Frederico Favacho, sócio do escritório Santos Neto Advogados e especialista em Direito Ambiental, Infraestrutura e Logística, adverte que existe um ritual burocrático para formalizar e aprovar editais, contratos, licitações e PPPs, envolvendo órgãos como Tribunal de Contas da União, e liberação de linhas de crédito com bancos de fomentos, como o BNDES e a Caixa Econômica.

“Além disso, o PAC serve como um organizador da economia para o setor privado”, diz Favacho. “Se o governo anunciar que não vai investir em aeroportos, por exemplo, uma empresa que previa investimentos em franquias de lojas em aeroportos vai mudar seu planejamento, e isso não ocorre do dia para a noite.”

Nesta semana, durante apresentação de resultados do segundo trimestre da Gerdau, o CEO Gustavo Werneck reforçou essa certeza ao afirmar que será difícil a empresa mirar projetos do programa do governo neste segundo semestre. “O PAC só deve começar em 2024”, disse Werneck.

Outro nó envolvendo o PAC que ainda não foi desatado diz respeito às empreiteiras interessadas em participar de obras.

Desde os primeiros anúncios do PAC, o Sinicon (Sindicato Nacional da Indústria da Construção Pesada), que representa as grandes empreiteiras, vem pedindo ajuda ao governo para conseguir empréstimos para a fase inicial das obras do programa.

Muitas ainda enfrentam dificuldades econômico-financeiras, herança da crise econômica de 2015-2026 e das multas de leniência da Operação Lava Jato, ou estão em recuperação judicial.

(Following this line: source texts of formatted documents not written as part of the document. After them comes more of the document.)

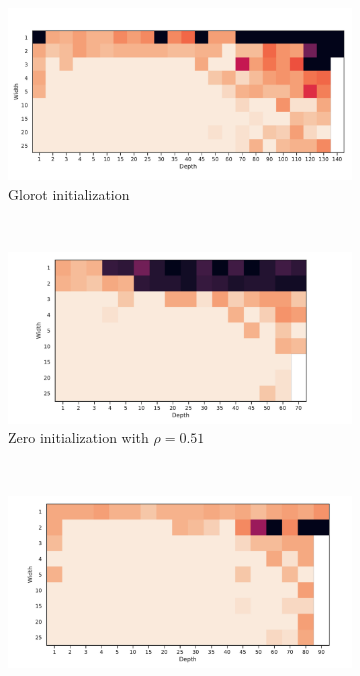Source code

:\begin{figure}
  \centering
  \begin{subfigure}[b]{0.2\textwidth}
        \includegraphics[width=\textwidth]{img/moons_grid/acc-sep-up-0-0001.pdf}
        \caption{Glorot initialization}
        \label{fig:moons_glorot_rho}
    \end{subfigure}
    ~ %
      \centering
    \begin{subfigure}[b]{0.2\textwidth}
        \includegraphics[width=\textwidth]{img/moons_grid/acc-sep-up-0-0001-zero.pdf}
        \caption{Zero initialization with $\rho = 0.51$}
        \label{fig:moons_zeros_rho}
    \end{subfigure}
    ~ %
    \centering
    \begin{subfigure}[b]{0.2\textwidth}
        \includegraphics[width=\textwidth]{img/moons_grid/acc-sep-up-0-0001-nm-0.pdf}

\end{subfigure}
\end{figure}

“É um problema que afeta a grande maioria, para não dizer todas as empresas do setor, independentemente de estarem ou não em recuperação judicial”, disse no mês passado ao NeoFeed o presidente do Sinicon, Claudio Medeiros.

Segundo ele, as empresas do setor têm dificuldade de acesso ao crédito bancário e ao mercado segurador por causa do custo elevado.

Saída para empreiteiras

Nas últimas semanas, o Sinicon propôs ao governo a criação de um fundo para recuperação do setor, o FGInfra (Fundo Garantidor de Infraestrutura).

Numa primeira etapa, esse fundo direcionaria cerca de R$ 650 milhões de outro produto existente, o FGI (Fundo Garantidor de Investimentos), para lastrear empréstimos bancários a empreiteiras.

A empresa solicitante pagaria cerca de 3% do valor solicitado em empréstimos bancários ao FGI como remuneração. Se não honrar o empréstimo, a contratante da obra utilizaria o valor do FGInfra como uma apólice de seguro.

Os R$ 650 milhões do FGInfra seriam o capital de giro inicial (15% do valor da obra), suficiente para tirar do papel empreendimentos de até R$ 50 bilhões. De acordo com o Sinicon, a partir daí já existiria fluxo de pagamentos pelo contratante do PAC.

O Sinicon não confirma se a negociação para a criação do FGInfra foi aprovada pelo governo. Mas duas fontes do setor acreditam que a confirmação do acordo deverá ser feito junto com o anúncio do PAC.

Para Favacho, o governo tem interesse em atrair essas construtoras, pois as novas regras do PAC devem ser mais rígidas em termos de compliance.

“É uma grande oportunidade de recuperar as empresas nacionais do setor, mesmo porque a alternativa seria contratar para as grandes obras do PAC apenas empresas estrangeiras, o que não interessa ao governo”, diz o especialista.

Se o valor total (R$ 1 trilhão) do PAC for confirmado, será pouco inferior ao R$ 1,2 trilhão (sem correção) da soma dos dois PACs das gestões petistas anteriores.

Espera-se, porém, que não repita o legado dos PACs anteriores: 45% de obras incompletas, muitas com problemas de má gestão e denúncias de corrupção.